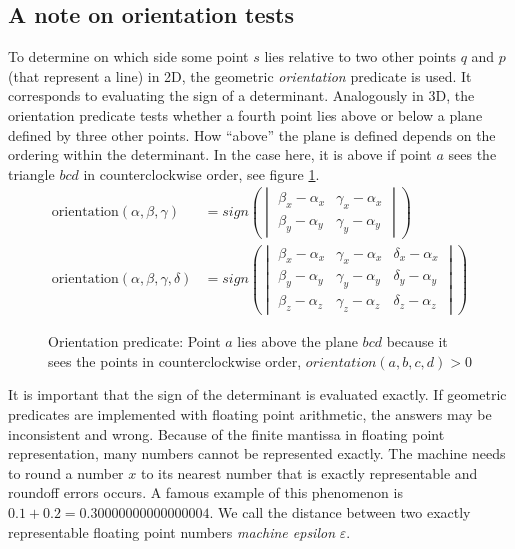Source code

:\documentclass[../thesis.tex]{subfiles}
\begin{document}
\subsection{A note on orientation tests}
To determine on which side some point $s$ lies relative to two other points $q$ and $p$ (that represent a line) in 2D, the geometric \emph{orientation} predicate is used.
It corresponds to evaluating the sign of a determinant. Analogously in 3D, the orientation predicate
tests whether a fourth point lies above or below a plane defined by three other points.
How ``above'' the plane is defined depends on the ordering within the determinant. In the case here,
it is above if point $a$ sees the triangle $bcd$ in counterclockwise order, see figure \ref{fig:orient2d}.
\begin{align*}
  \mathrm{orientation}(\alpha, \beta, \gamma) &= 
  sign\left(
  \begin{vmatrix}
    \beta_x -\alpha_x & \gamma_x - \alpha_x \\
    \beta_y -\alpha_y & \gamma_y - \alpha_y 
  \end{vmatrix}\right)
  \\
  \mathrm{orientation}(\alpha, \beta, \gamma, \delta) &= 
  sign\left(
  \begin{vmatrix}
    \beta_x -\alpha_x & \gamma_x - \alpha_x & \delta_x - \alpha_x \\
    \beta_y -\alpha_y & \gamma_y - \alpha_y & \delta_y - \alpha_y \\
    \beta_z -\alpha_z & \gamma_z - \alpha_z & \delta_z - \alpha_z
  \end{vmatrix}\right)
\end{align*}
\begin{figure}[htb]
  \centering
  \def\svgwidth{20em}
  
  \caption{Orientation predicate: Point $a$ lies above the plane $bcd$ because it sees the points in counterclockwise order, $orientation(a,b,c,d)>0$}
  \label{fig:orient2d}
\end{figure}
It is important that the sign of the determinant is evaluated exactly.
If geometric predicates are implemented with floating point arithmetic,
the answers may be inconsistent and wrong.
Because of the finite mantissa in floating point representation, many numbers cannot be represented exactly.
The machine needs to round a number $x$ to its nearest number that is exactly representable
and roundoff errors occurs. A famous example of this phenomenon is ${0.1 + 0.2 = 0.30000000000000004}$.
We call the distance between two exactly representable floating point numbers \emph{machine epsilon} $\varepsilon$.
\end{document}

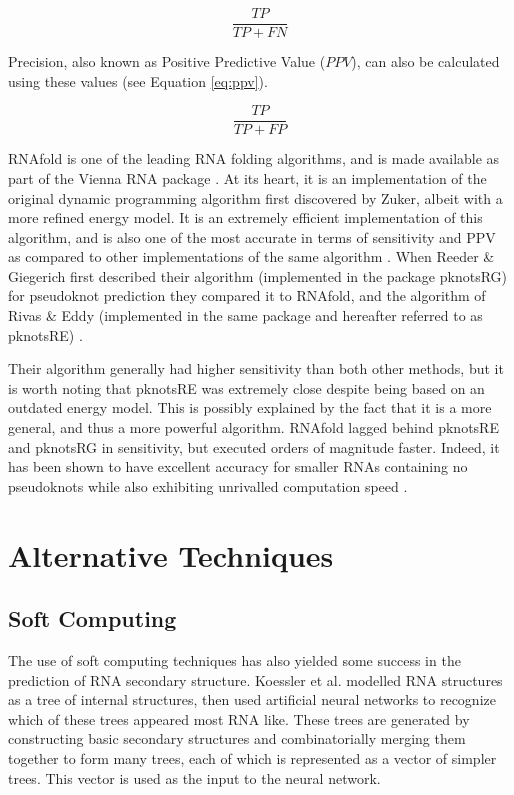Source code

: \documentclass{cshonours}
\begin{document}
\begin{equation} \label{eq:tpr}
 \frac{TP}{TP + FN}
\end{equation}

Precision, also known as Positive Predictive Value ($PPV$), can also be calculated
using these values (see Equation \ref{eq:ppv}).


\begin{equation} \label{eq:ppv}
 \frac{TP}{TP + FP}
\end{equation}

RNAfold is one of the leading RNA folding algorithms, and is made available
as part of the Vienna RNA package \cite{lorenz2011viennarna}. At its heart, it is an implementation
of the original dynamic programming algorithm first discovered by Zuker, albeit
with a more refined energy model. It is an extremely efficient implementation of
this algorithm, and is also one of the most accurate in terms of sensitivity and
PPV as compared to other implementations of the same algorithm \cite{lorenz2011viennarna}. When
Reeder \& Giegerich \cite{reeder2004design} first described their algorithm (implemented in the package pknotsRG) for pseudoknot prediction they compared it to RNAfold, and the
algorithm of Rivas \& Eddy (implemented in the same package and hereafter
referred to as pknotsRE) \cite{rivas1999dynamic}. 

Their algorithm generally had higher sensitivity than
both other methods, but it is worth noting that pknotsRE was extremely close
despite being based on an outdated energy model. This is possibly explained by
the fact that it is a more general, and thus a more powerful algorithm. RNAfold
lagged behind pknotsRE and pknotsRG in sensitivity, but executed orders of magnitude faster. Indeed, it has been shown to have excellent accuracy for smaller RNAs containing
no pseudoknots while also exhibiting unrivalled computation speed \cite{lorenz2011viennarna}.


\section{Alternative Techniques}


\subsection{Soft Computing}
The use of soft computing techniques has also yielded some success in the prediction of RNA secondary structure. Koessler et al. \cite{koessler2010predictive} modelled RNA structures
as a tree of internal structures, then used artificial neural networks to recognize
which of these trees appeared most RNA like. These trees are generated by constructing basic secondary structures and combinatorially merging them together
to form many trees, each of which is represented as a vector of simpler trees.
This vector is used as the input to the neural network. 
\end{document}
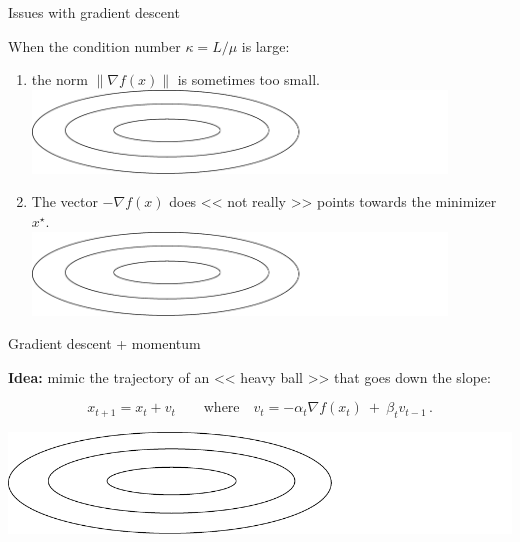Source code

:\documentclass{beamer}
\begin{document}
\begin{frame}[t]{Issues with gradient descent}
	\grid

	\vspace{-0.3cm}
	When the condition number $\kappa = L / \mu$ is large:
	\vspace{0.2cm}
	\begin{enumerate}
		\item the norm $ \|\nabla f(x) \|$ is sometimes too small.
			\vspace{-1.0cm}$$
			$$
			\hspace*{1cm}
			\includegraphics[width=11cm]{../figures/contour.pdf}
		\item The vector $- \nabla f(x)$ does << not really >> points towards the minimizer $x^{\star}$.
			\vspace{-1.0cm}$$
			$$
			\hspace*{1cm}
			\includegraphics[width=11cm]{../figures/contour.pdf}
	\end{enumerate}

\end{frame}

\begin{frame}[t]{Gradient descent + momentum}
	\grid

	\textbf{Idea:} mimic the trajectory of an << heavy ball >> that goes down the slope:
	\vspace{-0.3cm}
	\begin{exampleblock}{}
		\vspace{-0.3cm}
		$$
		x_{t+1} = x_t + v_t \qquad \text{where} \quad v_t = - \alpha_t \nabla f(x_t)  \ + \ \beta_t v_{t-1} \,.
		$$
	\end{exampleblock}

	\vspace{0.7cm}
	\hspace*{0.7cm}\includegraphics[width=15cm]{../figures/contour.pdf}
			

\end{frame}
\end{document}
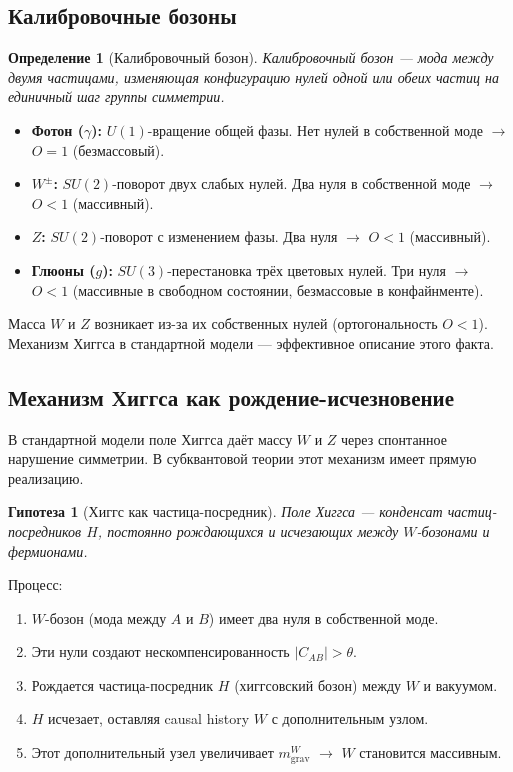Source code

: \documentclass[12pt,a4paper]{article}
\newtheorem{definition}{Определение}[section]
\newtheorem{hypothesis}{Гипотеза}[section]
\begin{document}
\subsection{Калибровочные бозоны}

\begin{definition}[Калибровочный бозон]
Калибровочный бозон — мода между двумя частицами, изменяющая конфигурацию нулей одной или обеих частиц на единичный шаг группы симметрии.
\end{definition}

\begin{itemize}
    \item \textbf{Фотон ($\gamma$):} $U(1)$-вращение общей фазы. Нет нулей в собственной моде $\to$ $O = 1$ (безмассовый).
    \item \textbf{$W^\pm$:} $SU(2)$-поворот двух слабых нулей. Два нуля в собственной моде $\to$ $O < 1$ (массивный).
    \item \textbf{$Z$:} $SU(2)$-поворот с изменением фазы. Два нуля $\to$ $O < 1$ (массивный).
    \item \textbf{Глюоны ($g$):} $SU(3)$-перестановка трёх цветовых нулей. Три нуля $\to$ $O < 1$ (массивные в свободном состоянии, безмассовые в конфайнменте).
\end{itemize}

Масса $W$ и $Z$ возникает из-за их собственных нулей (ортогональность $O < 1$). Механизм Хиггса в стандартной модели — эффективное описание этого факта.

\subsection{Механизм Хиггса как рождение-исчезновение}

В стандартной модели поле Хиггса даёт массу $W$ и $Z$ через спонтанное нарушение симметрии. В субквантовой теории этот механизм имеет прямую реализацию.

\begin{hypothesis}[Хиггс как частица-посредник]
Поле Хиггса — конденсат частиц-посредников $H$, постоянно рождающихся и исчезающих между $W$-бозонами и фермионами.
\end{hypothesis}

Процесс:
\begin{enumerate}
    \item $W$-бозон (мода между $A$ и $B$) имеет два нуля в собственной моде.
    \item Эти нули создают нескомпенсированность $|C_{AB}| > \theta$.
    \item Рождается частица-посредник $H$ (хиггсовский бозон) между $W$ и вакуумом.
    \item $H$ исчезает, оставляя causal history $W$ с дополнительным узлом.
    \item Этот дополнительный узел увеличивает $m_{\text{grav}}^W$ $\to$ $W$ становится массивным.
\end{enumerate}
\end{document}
+---+
**What is being asked**
Set the records down again precisely, skipping every image.

**Result of the task**
Source code

:\documentclass[../thesis.tex]{subfiles}
\begin{document}
\subsection{A note on orientation tests}
To determine on which side some point $s$ lies relative to two other points $q$ and $p$ (that represent a line) in 2D, the geometric \emph{orientation} predicate is used.
It corresponds to evaluating the sign of a determinant. Analogously in 3D, the orientation predicate
tests whether a fourth point lies above or below a plane defined by three other points.
How ``above'' the plane is defined depends on the ordering within the determinant. In the case here,
it is above if point $a$ sees the triangle $bcd$ in counterclockwise order, see figure \ref{fig:orient2d}.
\begin{align*}
  \mathrm{orientation}(\alpha, \beta, \gamma) &= 
  sign\left(
  \begin{vmatrix}
    \beta_x -\alpha_x & \gamma_x - \alpha_x \\
    \beta_y -\alpha_y & \gamma_y - \alpha_y 
  \end{vmatrix}\right)
  \\
  \mathrm{orientation}(\alpha, \beta, \gamma, \delta) &= 
  sign\left(
  \begin{vmatrix}
    \beta_x -\alpha_x & \gamma_x - \alpha_x & \delta_x - \alpha_x \\
    \beta_y -\alpha_y & \gamma_y - \alpha_y & \delta_y - \alpha_y \\
    \beta_z -\alpha_z & \gamma_z - \alpha_z & \delta_z - \alpha_z
  \end{vmatrix}\right)
\end{align*}
\begin{figure}[htb]
  \centering
  \def\svgwidth{20em}
  
  \caption{Orientation predicate: Point $a$ lies above the plane $bcd$ because it sees the points in counterclockwise order, $orientation(a,b,c,d)>0$}
  \label{fig:orient2d}
\end{figure}
It is important that the sign of the determinant is evaluated exactly.
If geometric predicates are implemented with floating point arithmetic,
the answers may be inconsistent and wrong.
Because of the finite mantissa in floating point representation, many numbers cannot be represented exactly.
The machine needs to round a number $x$ to its nearest number that is exactly representable
and roundoff errors occurs. A famous example of this phenomenon is ${0.1 + 0.2 = 0.30000000000000004}$.
We call the distance between two exactly representable floating point numbers \emph{machine epsilon} $\varepsilon$.
\end{document}

Source code

: \documentclass{cshonours}
\begin{document}
\begin{equation} \label{eq:tpr}
 \frac{TP}{TP + FN}
\end{equation}

Precision, also known as Positive Predictive Value ($PPV$), can also be calculated
using these values (see Equation \ref{eq:ppv}).


\begin{equation} \label{eq:ppv}
 \frac{TP}{TP + FP}
\end{equation}

RNAfold is one of the leading RNA folding algorithms, and is made available
as part of the Vienna RNA package \cite{lorenz2011viennarna}. At its heart, it is an implementation
of the original dynamic programming algorithm first discovered by Zuker, albeit
with a more refined energy model. It is an extremely efficient implementation of
this algorithm, and is also one of the most accurate in terms of sensitivity and
PPV as compared to other implementations of the same algorithm \cite{lorenz2011viennarna}. When
Reeder \& Giegerich \cite{reeder2004design} first described their algorithm (implemented in the package pknotsRG) for pseudoknot prediction they compared it to RNAfold, and the
algorithm of Rivas \& Eddy (implemented in the same package and hereafter
referred to as pknotsRE) \cite{rivas1999dynamic}. 

Their algorithm generally had higher sensitivity than
both other methods, but it is worth noting that pknotsRE was extremely close
despite being based on an outdated energy model. This is possibly explained by
the fact that it is a more general, and thus a more powerful algorithm. RNAfold
lagged behind pknotsRE and pknotsRG in sensitivity, but executed orders of magnitude faster. Indeed, it has been shown to have excellent accuracy for smaller RNAs containing
no pseudoknots while also exhibiting unrivalled computation speed \cite{lorenz2011viennarna}.


\section{Alternative Techniques}


\subsection{Soft Computing}
The use of soft computing techniques has also yielded some success in the prediction of RNA secondary structure. Koessler et al. \cite{koessler2010predictive} modelled RNA structures
as a tree of internal structures, then used artificial neural networks to recognize
which of these trees appeared most RNA like. These trees are generated by constructing basic secondary structures and combinatorially merging them together
to form many trees, each of which is represented as a vector of simpler trees.
This vector is used as the input to the neural network. 
\end{document}
Source code

:\documentclass{beamer}
\begin{document}
\begin{frame}[t]{Issues with gradient descent}
	\grid

	\vspace{-0.3cm}
	When the condition number $\kappa = L / \mu$ is large:
	\vspace{0.2cm}
	\begin{enumerate}
		\item the norm $ \|\nabla f(x) \|$ is sometimes too small.
			\vspace{-1.0cm}$$
			$$
			\hspace*{1cm}
			\includegraphics[width=11cm]{../figures/contour.pdf}
		\item The vector $- \nabla f(x)$ does << not really >> points towards the minimizer $x^{\star}$.
			\vspace{-1.0cm}$$
			$$
			\hspace*{1cm}
			\includegraphics[width=11cm]{../figures/contour.pdf}
	\end{enumerate}

\end{frame}

\begin{frame}[t]{Gradient descent + momentum}
	\grid

	\textbf{Idea:} mimic the trajectory of an << heavy ball >> that goes down the slope:
	\vspace{-0.3cm}
	\begin{exampleblock}{}
		\vspace{-0.3cm}
		$$
		x_{t+1} = x_t + v_t \qquad \text{where} \quad v_t = - \alpha_t \nabla f(x_t)  \ + \ \beta_t v_{t-1} \,.
		$$
	\end{exampleblock}

	\vspace{0.7cm}
	\hspace*{0.7cm}\includegraphics[width=15cm]{../figures/contour.pdf}
			

\end{frame}
\end{document}
Source code

: \documentclass[12pt,a4paper]{article}
\newtheorem{definition}{Определение}[section]
\newtheorem{hypothesis}{Гипотеза}[section]
\begin{document}
\subsection{Калибровочные бозоны}

\begin{definition}[Калибровочный бозон]
Калибровочный бозон — мода между двумя частицами, изменяющая конфигурацию нулей одной или обеих частиц на единичный шаг группы симметрии.
\end{definition}

\begin{itemize}
    \item \textbf{Фотон ($\gamma$):} $U(1)$-вращение общей фазы. Нет нулей в собственной моде $\to$ $O = 1$ (безмассовый).
    \item \textbf{$W^\pm$:} $SU(2)$-поворот двух слабых нулей. Два нуля в собственной моде $\to$ $O < 1$ (массивный).
    \item \textbf{$Z$:} $SU(2)$-поворот с изменением фазы. Два нуля $\to$ $O < 1$ (массивный).
    \item \textbf{Глюоны ($g$):} $SU(3)$-перестановка трёх цветовых нулей. Три нуля $\to$ $O < 1$ (массивные в свободном состоянии, безмассовые в конфайнменте).
\end{itemize}

Масса $W$ и $Z$ возникает из-за их собственных нулей (ортогональность $O < 1$). Механизм Хиггса в стандартной модели — эффективное описание этого факта.

\subsection{Механизм Хиггса как рождение-исчезновение}

В стандартной модели поле Хиггса даёт массу $W$ и $Z$ через спонтанное нарушение симметрии. В субквантовой теории этот механизм имеет прямую реализацию.

\begin{hypothesis}[Хиггс как частица-посредник]
Поле Хиггса — конденсат частиц-посредников $H$, постоянно рождающихся и исчезающих между $W$-бозонами и фермионами.
\end{hypothesis}

Процесс:
\begin{enumerate}
    \item $W$-бозон (мода между $A$ и $B$) имеет два нуля в собственной моде.
    \item Эти нули создают нескомпенсированность $|C_{AB}| > \theta$.
    \item Рождается частица-посредник $H$ (хиггсовский бозон) между $W$ и вакуумом.
    \item $H$ исчезает, оставляя causal history $W$ с дополнительным узлом.
    \item Этот дополнительный узел увеличивает $m_{\text{grav}}^W$ $\to$ $W$ становится массивным.
\end{enumerate}
\end{document}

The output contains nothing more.